Phnom Penh Traffic: A Culture Shock for Travelers

At one point during our time in Phnom Penh, one of our colleagues asked us what our biggest culture shock was about living in Cambodia. The answer was obvious: the traffic. It took us a few days to get accustomed to the city’s traffic patterns, and to the Cambodian driving style, which brought to mind the old song “Que Sera, Sera (Whatever Will Be, Will Be)”.

Stop signs are merely suggestions. The drivers — of cars, tuk-tuks, trucks, motorbikes, bicycles, whatever — are engaged in a game of chicken involving hundreds or thousands of participants at any given time; you just head where you want to go, and assume that people are going to get out of your way or pause to let you pass. It was at first quite unnerving, especially during rush hour. Amazingly, it all seems to flow smoothly, and drivers thread the needle with superhuman agility; accidents appeared to be very rare and quite minor. And there were few instances of lost tempers.

Most of the vehicles were not cars, but motorbikes (“motos”); and we still can’t believe the kinds of loads those little scooters can carry. Not just a couple of people; sometimes whole families of as many as five people will be aboard, perhaps with the youngest child standing between the driver and the handlebars. Helmets are mostly conspicuous by their absence.

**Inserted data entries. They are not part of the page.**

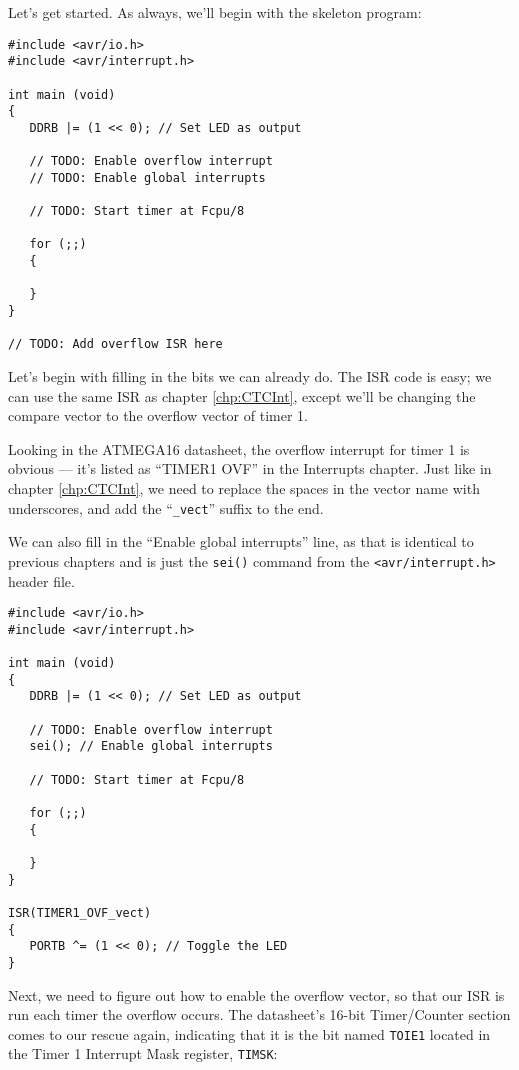 \documentclass[a4paper,oneside,notitlepage]{book}
\begin{document}
Let's get started. As always, we'll begin with the skeleton program:

\begin{center}
\begin{lstlisting}
#include <avr/io.h>
#include <avr/interrupt.h>

int main (void)
{
   DDRB |= (1 << 0); // Set LED as output

   // TODO: Enable overflow interrupt
   // TODO: Enable global interrupts

   // TODO: Start timer at Fcpu/8

   for (;;)
   {

   }
}

// TODO: Add overflow ISR here
\end{lstlisting}
\end{center}

Let's begin with filling in the bits we can already do. The ISR code is easy; we can use the same ISR as chapter \ref{chp:CTCInt}, except we'll be changing the compare vector to the overflow vector of timer 1.

Looking in the ATMEGA16 datasheet, the overflow interrupt for timer 1 is obvious --- it's listed as ``TIMER1 OVF'' in the Interrupts chapter. Just like in chapter \ref{chp:CTCInt}, we need to replace the spaces in the vector name with underscores, and add the ``\texttt{\_vect}'' suffix to the end.

We can also fill in the ``Enable global interrupts'' line, as that is identical to previous chapters and is just the \texttt{sei()} command from the \texttt{<avr/interrupt.h>} header file.

\begin{center}
\begin{lstlisting}
#include <avr/io.h>
#include <avr/interrupt.h>

int main (void)
{
   DDRB |= (1 << 0); // Set LED as output

   // TODO: Enable overflow interrupt
   sei(); // Enable global interrupts

   // TODO: Start timer at Fcpu/8

   for (;;)
   {

   }
}

ISR(TIMER1_OVF_vect)
{
   PORTB ^= (1 << 0); // Toggle the LED
}
\end{lstlisting}
\end{center}

Next, we need to figure out how to enable the overflow vector, so that our ISR is run each timer the overflow occurs. The datasheet's 16-bit Timer/Counter section comes to our rescue again, indicating that it is the bit named \texttt{TOIE1} located in the Timer 1 Interrupt Mask register, \texttt{TIMSK}:
\end{document}
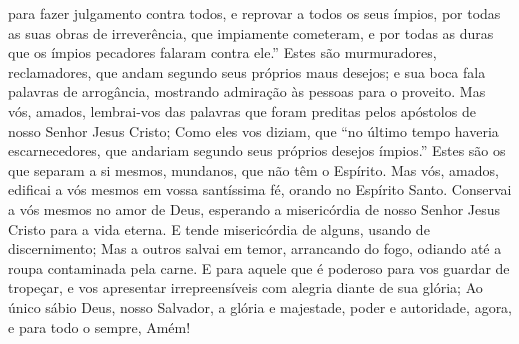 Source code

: {para fazer julgamento contra todos, e reprovar a todos os seus ímpios, por todas as suas obras de irreverência, que impiamente cometeram, e por todas as duras
{} que os ímpios pecadores falaram contra ele.”
Estes são murmuradores, reclamadores, que andam segundo seus próprios maus desejos; e sua boca fala palavras de arrogância, mostrando admiração às pessoas para o
{} proveito.
Mas vós, amados, lembrai-vos das palavras que foram preditas pelos apóstolos de nosso Senhor Jesus Cristo;
Como eles vos diziam, que “no último tempo haveria escarnecedores, que andariam segundo seus próprios desejos ímpios.”
Estes são os que separam a si mesmos, mundanos, que não têm o Espírito.
Mas vós, amados, edificai a vós mesmos em vossa santíssima fé, orando no Espírito Santo.
Conservai a vós mesmos no amor de Deus, esperando a misericórdia de nosso Senhor Jesus Cristo para a vida eterna.
E tende misericórdia de alguns, usando de discernimento;
Mas a outros salvai em temor, arrancando
{} do fogo, odiando até a roupa contaminada pela carne.
E para aquele que é poderoso para vos guardar de tropeçar, e vos apresentar irrepreensíveis com alegria diante de sua glória;
Ao único sábio Deus, nosso Salvador,{} a glória e majestade, poder e autoridade, agora, e para todo o sempre, Amém!\par } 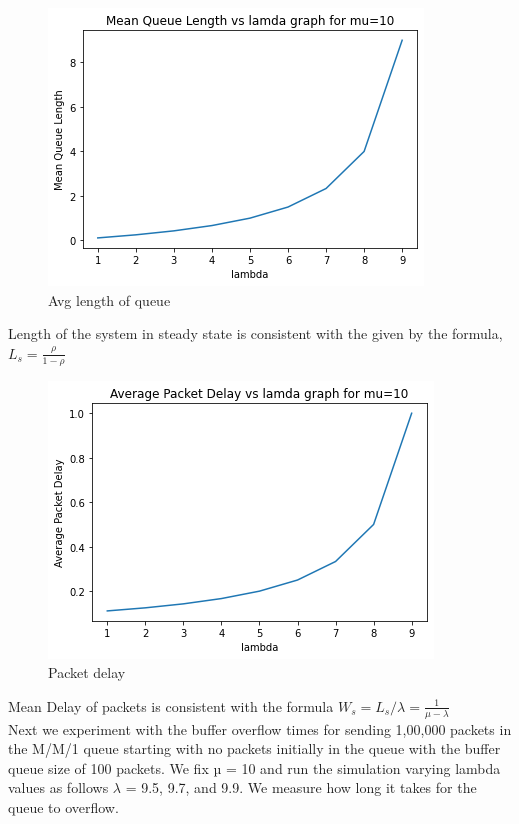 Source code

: \begin{figure}[H]
    \centering
    \includegraphics{length_vs_lamda.png}
    \caption{Avg length of queue}
    \label{fig:lenvslambda}
\end{figure}

Length of the system in steady state is consistent with the given by the formula, $L_s=\frac{\rho}{1-\rho}$
\begin{figure}[H]
    \centering
    \includegraphics{packet_delay_lamda.png}
    \caption{Packet delay}
    \label{fig:delay}
\end{figure}

Mean Delay of packets is consistent with the formula $W_s = L_s/\lambda=\frac{1}{\mu-\lambda}$
\\

Next we experiment with the buffer overflow times for sending 1,00,000 packets in the M/M/1 queue starting with no packets initially in the queue with the buffer queue size of 100 packets. We fix µ = 10 and run the simulation varying lambda values as follows $\lambda$ = 9.5, 9.7, and 9.9. We measure how long it takes for the queue to overflow.


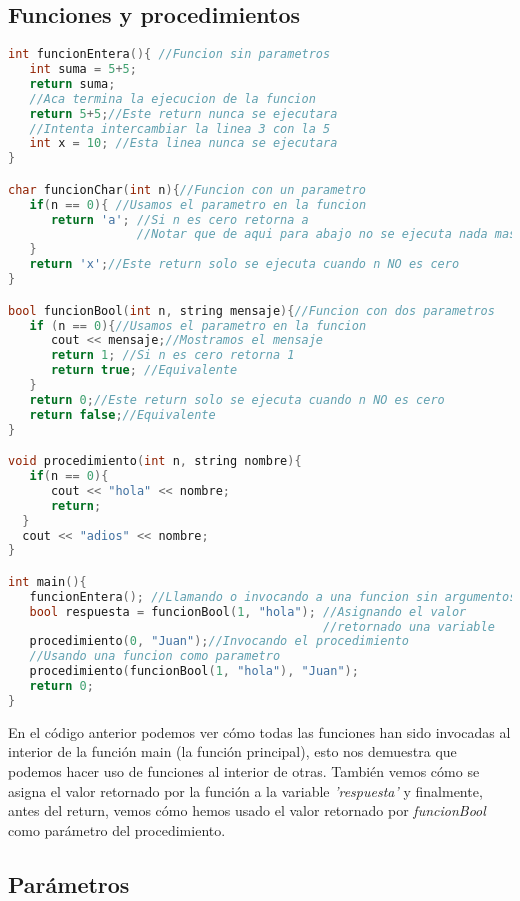 \subsection{Funciones y procedimientos}

\begin{lstlisting}[language=C++]
int funcionEntera(){ //Funcion sin parametros 
   int suma = 5+5;
   return suma; 
   //Aca termina la ejecucion de la funcion 
   return 5+5;//Este return nunca se ejecutara 
   //Intenta intercambiar la linea 3 con la 5 
   int x = 10; //Esta linea nunca se ejecutara
}

char funcionChar(int n){//Funcion con un parametro
   if(n == 0){ //Usamos el parametro en la funcion 
      return 'a'; //Si n es cero retorna a 
                  //Notar que de aqui para abajo no se ejecuta nada mas 
   } 
   return 'x';//Este return solo se ejecuta cuando n NO es cero 
} 

bool funcionBool(int n, string mensaje){//Funcion con dos parametros 
   if (n == 0){//Usamos el parametro en la funcion 
      cout << mensaje;//Mostramos el mensaje 
      return 1; //Si n es cero retorna 1 
      return true; //Equivalente
   } 
   return 0;//Este return solo se ejecuta cuando n NO es cero 
   return false;//Equivalente
}

void procedimiento(int n, string nombre){
   if(n == 0){
      cout << "hola" << nombre; 
      return; 
  } 
  cout << "adios" << nombre;
} 

int main(){ 
   funcionEntera(); //Llamando o invocando a una funcion sin argumentos 
   bool respuesta = funcionBool(1, "hola"); //Asignando el valor 
                                            //retornado una variable 
   procedimiento(0, "Juan");//Invocando el procedimiento 
   //Usando una funcion como parametro 
   procedimiento(funcionBool(1, "hola"), "Juan"); 
   return 0; 
} 
\end{lstlisting}

En el código anterior podemos ver cómo todas las funciones han sido invocadas al interior de la función main (la función principal), esto nos demuestra que podemos hacer uso de funciones al interior de otras. También vemos cómo se asigna el valor retornado por la función a la variable \emph{'respuesta'} y finalmente, antes del return, vemos cómo hemos usado el valor retornado por \emph{funcionBool} como parámetro del procedimiento.

\subsection{Parámetros}


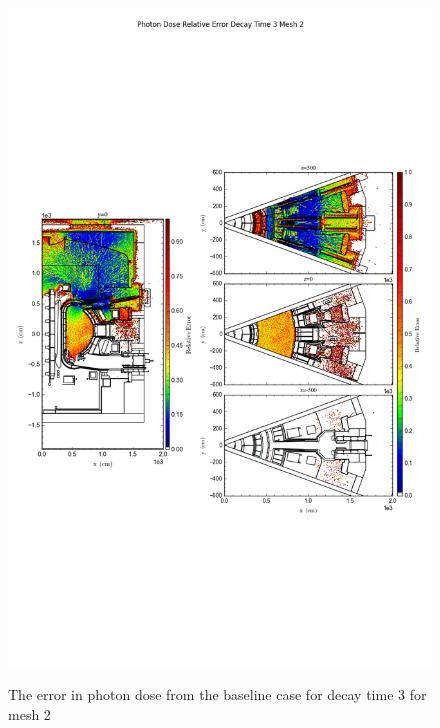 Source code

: \begin{figure}[ht!]
\centering
\includegraphics[trim={0cm 9cm 0cm 10cm},clip,scale=0.75]{../plots/final_model/Photon_Dose_Relative_Error_Decay_Time_3_Mesh_2.png}
\label{fig:photons_dc3_no4bc_m2_error}
\caption{The error in photon dose from the baseline case for decay time 3 for mesh 2}
\end{figure}
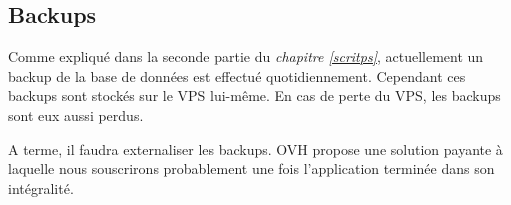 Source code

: \newpage

\subsection{Backups}

Comme expliqué dans la seconde partie du \textit{chapitre \ref{scritps}}, actuellement un backup de la base de données est effectué quotidiennement. Cependant ces backups sont stockés sur le VPS lui-même. En cas de perte du VPS, les backups sont eux aussi perdus.

\newpara

A terme, il faudra externaliser les backups. OVH propose une solution payante à laquelle nous souscrirons probablement une fois l'application terminée dans son intégralité. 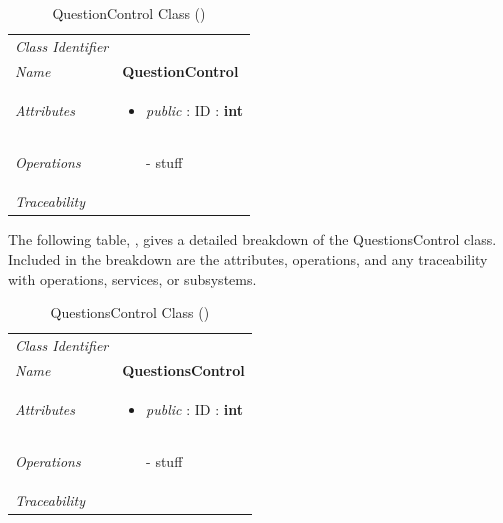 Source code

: \documentclass[12pt,letterpaper]{article}
\begin{document}
\begin{table}[H]
    \caption{QuestionControl Class ()} 
	\begin{tabu} to 
		\toprule
		Class Identifier &  \\
		Name & {\bf QuestionControl} \\
		Attributes & 
		\begin{minipage}[t]{\linewidth}
		    \begin{itemize}
		        \item \textit{public} : ID : \bf{int}
			\end{itemize}
	    \end{minipage} \\

		Operations &
		\begin{minipage}[t]{\linewidth}
			\begin{enumerate}
			    \item[-] stuff
	        \end{enumerate}
	    \end{minipage} \\
	    	Traceability & \\
		\toprule
	\end{tabu}
\end{table}

The following table, , gives a detailed breakdown of the QuestionsControl class. Included in the breakdown are the attributes, operations, and any traceability with operations, services, or subsystems.

\begin{table}[H]
    \caption{QuestionsControl Class ()} 
	\begin{tabu} to 
		\toprule
		Class Identifier &  \\
		Name & {\bf QuestionsControl} \\
		Attributes & 
		\begin{minipage}[t]{\linewidth}
		    \begin{itemize}
		        \item \textit{public} : ID : \bf{int}
			\end{itemize}
	    \end{minipage} \\

		Operations &
		\begin{minipage}[t]{\linewidth}
			\begin{enumerate}
			    \item[-] stuff
	        \end{enumerate}
	    \end{minipage} \\
	    	Traceability & \\
		\toprule
	\end{tabu}
\end{table}
\end{document}
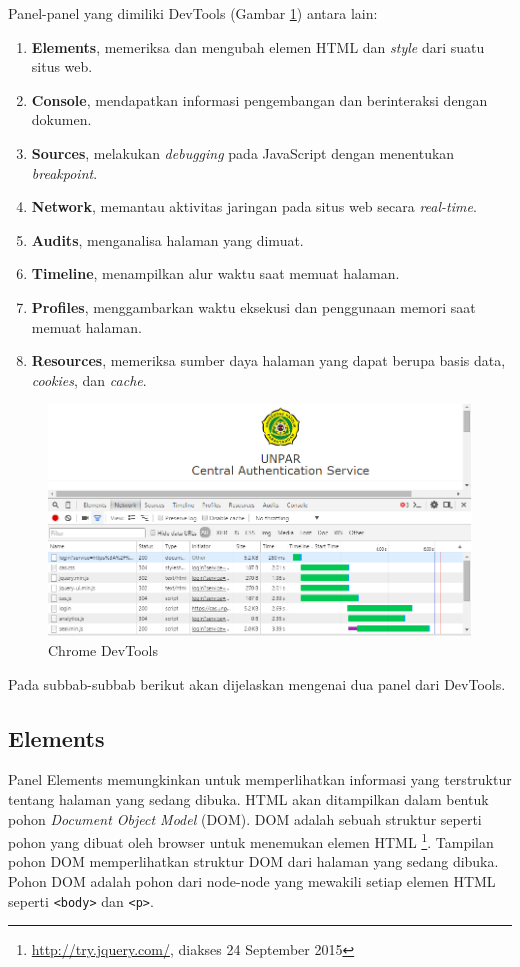 Panel-panel yang dimiliki DevTools (Gambar \ref{fig:2_chrome_devtools}) antara lain:
\begin{enumerate}
	\item \textbf{Elements}, memeriksa dan mengubah elemen HTML dan \textit{style} dari suatu situs web.
	\item \textbf{Console}, mendapatkan informasi pengembangan dan berinteraksi dengan dokumen.
	\item \textbf{Sources}, melakukan \textit{debugging} pada JavaScript dengan menentukan \textit{breakpoint}.
	\item \textbf{Network}, memantau aktivitas jaringan pada situs web secara \textit{real-time}.
	\item \textbf{Audits}, menganalisa halaman yang dimuat.
	\item \textbf{Timeline}, menampilkan alur waktu saat memuat halaman.
	\item \textbf{Profiles}, menggambarkan waktu eksekusi dan penggunaan memori saat memuat halaman.
	\item \textbf{Resources}, memeriksa sumber daya halaman yang dapat berupa basis data, \textit{cookies}, dan \textit{cache}.
\end{enumerate}

\begin{figure}[H]
	\centering
	\includegraphics[scale=0.5]{Gambar/chrome-devtools}
	\caption{Chrome DevTools} 
	\label{fig:2_chrome_devtools}
\end{figure}

Pada subbab-subbab berikut akan dijelaskan mengenai dua panel dari DevTools.

\subsection{Elements}
Panel Elements memungkinkan untuk memperlihatkan informasi yang terstruktur tentang halaman yang sedang dibuka. HTML akan ditampilkan dalam bentuk pohon \textit{Document Object Model} (DOM). DOM adalah sebuah struktur seperti pohon yang dibuat oleh browser untuk menemukan elemen HTML \footnote{\url{http://try.jquery.com/}, diakses 24 September 2015}. Tampilan pohon DOM memperlihatkan struktur DOM dari halaman yang sedang dibuka. Pohon DOM adalah pohon dari node-node yang mewakili setiap elemen HTML seperti \texttt{<body>} dan \texttt{<p>}. 

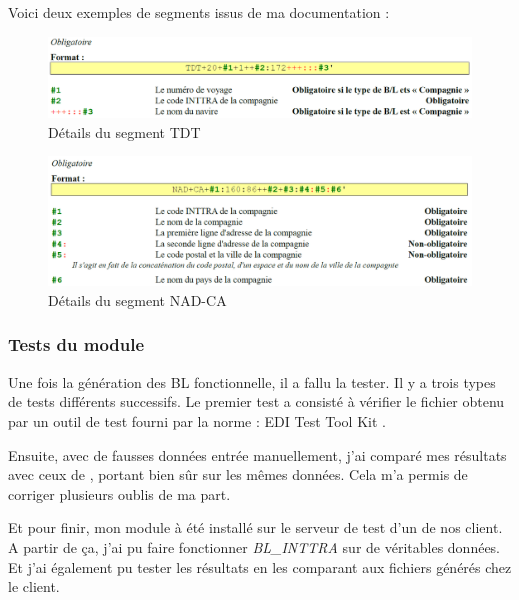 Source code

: Voici deux exemples de segments issus de ma documentation :
\begin{figure}[h!]
	\begin{center}
		\includegraphics[scale=.54]{Contenu/Synthese_SeptembreAvril/Images/Segment_TDT.png}
	\end{center}

	\caption{Détails du segment \og TDT \fg}
	\label{segment_TDT}
\end{figure}
\begin{figure}[h!]
	\begin{center}
		\includegraphics[scale=.54]{Contenu/Synthese_SeptembreAvril/Images/Segment_NAD_CA.png}
	\end{center}

	\caption{Détails du segment \og NAD-CA \fg}
	\label{segment_NAD_CA}
\end{figure}

\subsubsection{Tests du module}
Une fois la génération des BL fonctionnelle, il a fallu la tester. Il y a trois types de tests différents successifs. Le premier test a consisté à vérifier le fichier obtenu par un outil de test fourni par la norme : \og EDI Test Tool Kit \fg.

Ensuite, avec de fausses données entrée manuellement, j'ai comparé mes résultats avec ceux de \pireus, portant bien sûr sur les mêmes données. Cela m'a permis de corriger plusieurs oublis de ma part.

Et pour finir, mon module à été installé sur le serveur de test d'un de nos client. A partir de ça, j'ai pu faire fonctionner \emph{BL\_INTTRA} sur de véritables données. Et j'ai également pu tester les résultats en les comparant aux fichiers générés chez le client.

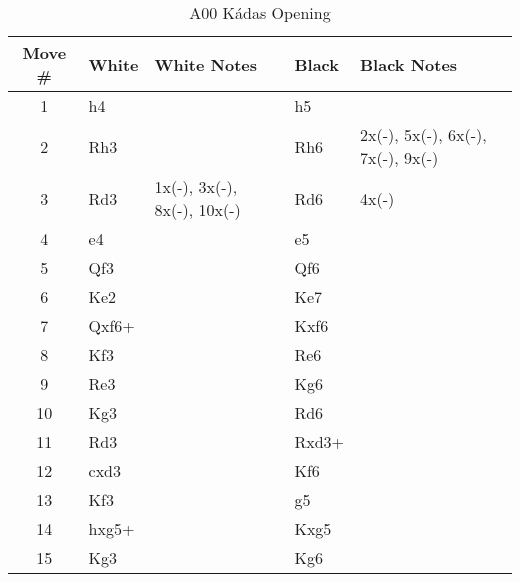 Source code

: \begin{table}[htbp]
\centering
\scriptsize
\caption[]{A00 Kádas Opening}
\begin{tabular}{|c|l|p{5cm}|l|p{5cm}|}
\hline
\textbf{Move \#} & \textbf{White} & \textbf{White Notes} & \textbf{Black} & \textbf{Black Notes} \\
\hline
1  & h4      &                   & h5      &                        \\
2  & Rh3     &                   & Rh6     & 2x(-), 5x(-), 6x(-), 7x(-), 9x(-) \\
3  & Rd3     & 1x(-), 3x(-), 8x(-), 10x(-) & Rd6     & 4x(-)                  \\
4  & e4      &                   & e5      &                        \\
5  & Qf3     &                   & Qf6     &                        \\
6  & Ke2     &                   & Ke7     &                        \\
7  & Qxf6+   &                   & Kxf6    &                        \\
8  & Kf3     &                   & Re6     &                        \\
9  & Re3     &                   & Kg6     &                        \\
10 & Kg3     &                   & Rd6     &                        \\
11 & Rd3     &                   & Rxd3+   &                        \\
12 & cxd3    &                   & Kf6     &                        \\
13 & Kf3     &                   & g5      &                        \\
14 & hxg5+   &                   & Kxg5    &                        \\
15 & Kg3     &                   & Kg6     &                        \\
\hline
\end{tabular}
\end{table}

And in addition to a full house of passengers, the motos sometimes carry loads of cargo that defy all laws of physics. Impossibly tall and wide stacks of boxes, bags, appliances, and all manner of other things. Ladders. One day we even saw one transporting an IV gurney. Most of the motorists here would be stopped — and probably ticketed — by police before making it one block. But in Cambodia nobody thinks anything of it. Well, nobody except us barang (westerners).

We had to negotiate this video game of traffic in rush hour every morning and evening commuting to and from school — but fortunately only for a mile or so.

At school, we learned that we’d be substituting a couple of weeks for the regular English teacher, another American, who decided that she wanted to take time off for Christmas and New Year’s. It’s just as well, because this teacher was… well, quite a trip. Maybe we’ll get to discussing her a little in the near future.

Meanwhile, our visa extensions had arrived, so we were good for two months instead of just one. And Dennis had resumed his international dental odyssey by getting not just one, but two root canals, in adjoining teeth. After searching for a good dentist in several neighborhoods, we ended up trying one just around the corner, about 50 yards from our front door. The teeth, by the way, were calcified, so the procedures had to be done in three visits. Such fun.

The good news is that dentistry, like most other things in Cambodia, is quite cheap by American standards. That’s definitely one culture shock that we can live with.